WORK TASK
Among the lines below, keep only those from the one containing "remains available online." through the one containing "It also applies", and reproduce them exactly.

DATA FOR THIS EXERCISE
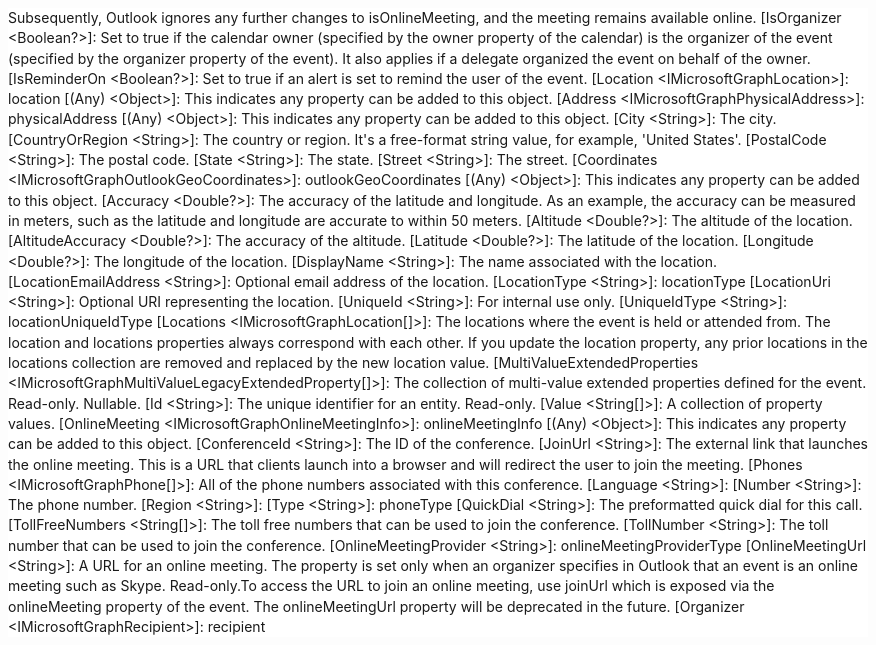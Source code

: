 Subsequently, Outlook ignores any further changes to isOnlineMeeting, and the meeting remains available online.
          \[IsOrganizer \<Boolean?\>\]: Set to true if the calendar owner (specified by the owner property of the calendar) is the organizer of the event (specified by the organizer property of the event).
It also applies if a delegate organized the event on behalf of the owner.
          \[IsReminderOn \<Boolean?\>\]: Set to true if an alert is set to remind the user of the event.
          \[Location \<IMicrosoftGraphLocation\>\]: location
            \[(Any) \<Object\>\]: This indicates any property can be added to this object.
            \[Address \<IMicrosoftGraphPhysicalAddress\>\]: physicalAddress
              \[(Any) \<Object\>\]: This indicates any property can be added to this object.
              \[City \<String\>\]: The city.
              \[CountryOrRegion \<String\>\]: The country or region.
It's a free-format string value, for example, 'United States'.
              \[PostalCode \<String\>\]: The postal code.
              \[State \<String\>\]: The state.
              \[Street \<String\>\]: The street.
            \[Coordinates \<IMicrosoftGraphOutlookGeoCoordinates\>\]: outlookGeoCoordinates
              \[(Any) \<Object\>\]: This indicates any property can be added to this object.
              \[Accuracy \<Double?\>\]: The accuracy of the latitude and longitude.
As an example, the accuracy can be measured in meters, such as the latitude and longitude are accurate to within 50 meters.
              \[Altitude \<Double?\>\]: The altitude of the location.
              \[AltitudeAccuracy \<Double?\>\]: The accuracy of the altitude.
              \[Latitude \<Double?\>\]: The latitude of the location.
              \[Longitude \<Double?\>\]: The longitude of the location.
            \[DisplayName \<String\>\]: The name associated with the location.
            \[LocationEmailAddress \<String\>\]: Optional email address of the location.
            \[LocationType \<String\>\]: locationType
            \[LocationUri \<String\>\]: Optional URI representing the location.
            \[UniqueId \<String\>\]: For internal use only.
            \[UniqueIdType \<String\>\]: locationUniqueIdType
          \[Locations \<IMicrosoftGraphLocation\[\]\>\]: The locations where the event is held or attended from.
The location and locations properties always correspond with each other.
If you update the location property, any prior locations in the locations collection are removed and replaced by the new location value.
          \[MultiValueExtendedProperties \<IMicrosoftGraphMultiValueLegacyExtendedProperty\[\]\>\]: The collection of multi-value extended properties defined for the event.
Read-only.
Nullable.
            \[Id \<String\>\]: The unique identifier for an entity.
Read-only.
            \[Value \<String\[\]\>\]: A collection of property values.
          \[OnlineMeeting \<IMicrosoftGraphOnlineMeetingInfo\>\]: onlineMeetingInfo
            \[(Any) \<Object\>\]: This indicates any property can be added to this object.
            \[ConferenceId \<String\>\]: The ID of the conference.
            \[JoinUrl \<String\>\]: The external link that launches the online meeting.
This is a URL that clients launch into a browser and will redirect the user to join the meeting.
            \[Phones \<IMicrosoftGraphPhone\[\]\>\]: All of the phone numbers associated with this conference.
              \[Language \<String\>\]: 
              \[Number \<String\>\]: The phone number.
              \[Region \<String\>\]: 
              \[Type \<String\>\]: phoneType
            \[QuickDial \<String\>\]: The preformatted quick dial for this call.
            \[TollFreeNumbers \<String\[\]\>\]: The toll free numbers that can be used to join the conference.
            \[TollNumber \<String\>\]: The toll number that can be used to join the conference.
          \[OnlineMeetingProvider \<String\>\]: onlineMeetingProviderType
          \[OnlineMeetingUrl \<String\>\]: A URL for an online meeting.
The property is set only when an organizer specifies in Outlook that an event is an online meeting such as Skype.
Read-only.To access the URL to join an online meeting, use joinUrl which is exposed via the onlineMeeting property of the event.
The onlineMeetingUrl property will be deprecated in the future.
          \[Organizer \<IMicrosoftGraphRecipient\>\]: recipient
==
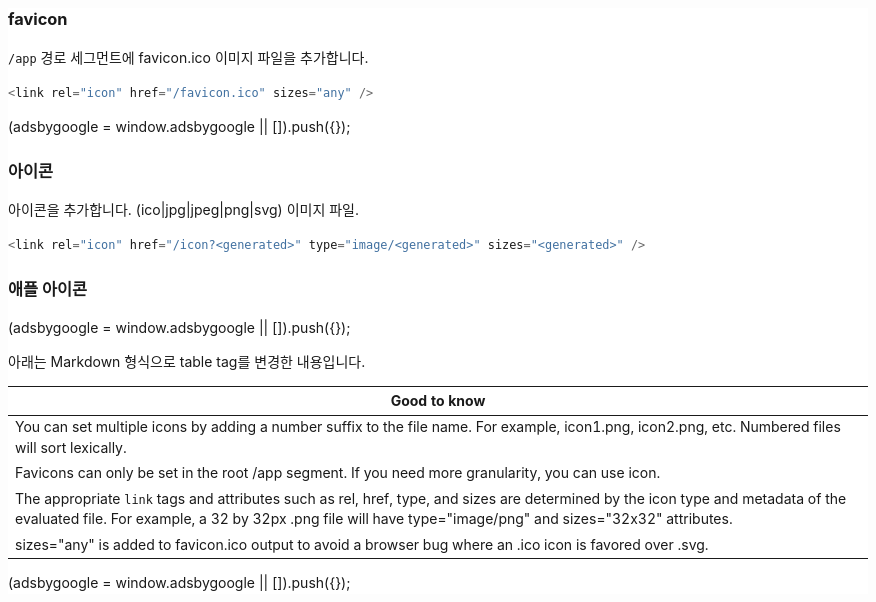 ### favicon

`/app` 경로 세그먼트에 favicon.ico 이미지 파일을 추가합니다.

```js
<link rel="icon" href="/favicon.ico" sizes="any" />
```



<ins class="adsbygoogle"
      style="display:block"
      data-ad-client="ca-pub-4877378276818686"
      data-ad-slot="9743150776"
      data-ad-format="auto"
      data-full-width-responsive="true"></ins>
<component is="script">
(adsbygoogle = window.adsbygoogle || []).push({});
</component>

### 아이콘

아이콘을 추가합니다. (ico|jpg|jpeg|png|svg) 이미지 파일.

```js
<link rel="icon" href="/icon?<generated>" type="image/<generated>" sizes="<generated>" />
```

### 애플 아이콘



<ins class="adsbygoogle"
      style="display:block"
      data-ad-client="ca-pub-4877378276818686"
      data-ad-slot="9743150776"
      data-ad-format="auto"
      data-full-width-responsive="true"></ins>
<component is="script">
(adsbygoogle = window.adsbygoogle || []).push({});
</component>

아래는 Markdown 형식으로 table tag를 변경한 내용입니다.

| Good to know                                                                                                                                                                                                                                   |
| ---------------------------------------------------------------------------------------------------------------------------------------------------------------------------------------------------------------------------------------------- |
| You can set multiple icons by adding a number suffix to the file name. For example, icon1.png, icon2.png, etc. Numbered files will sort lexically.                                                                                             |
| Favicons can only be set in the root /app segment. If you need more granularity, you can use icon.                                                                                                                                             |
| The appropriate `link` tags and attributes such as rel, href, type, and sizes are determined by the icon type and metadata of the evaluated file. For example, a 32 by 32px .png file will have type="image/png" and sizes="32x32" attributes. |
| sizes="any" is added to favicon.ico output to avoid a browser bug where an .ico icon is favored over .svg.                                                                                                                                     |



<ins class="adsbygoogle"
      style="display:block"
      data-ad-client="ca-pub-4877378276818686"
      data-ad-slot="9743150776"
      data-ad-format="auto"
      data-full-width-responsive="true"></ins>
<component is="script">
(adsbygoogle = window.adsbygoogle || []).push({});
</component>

RESULT BELOW
: Subsequently, Outlook ignores any further changes to isOnlineMeeting, and the meeting remains available online.
          \[IsOrganizer \<Boolean?\>\]: Set to true if the calendar owner (specified by the owner property of the calendar) is the organizer of the event (specified by the organizer property of the event).
It also applies if a delegate organized the event on behalf of the owner.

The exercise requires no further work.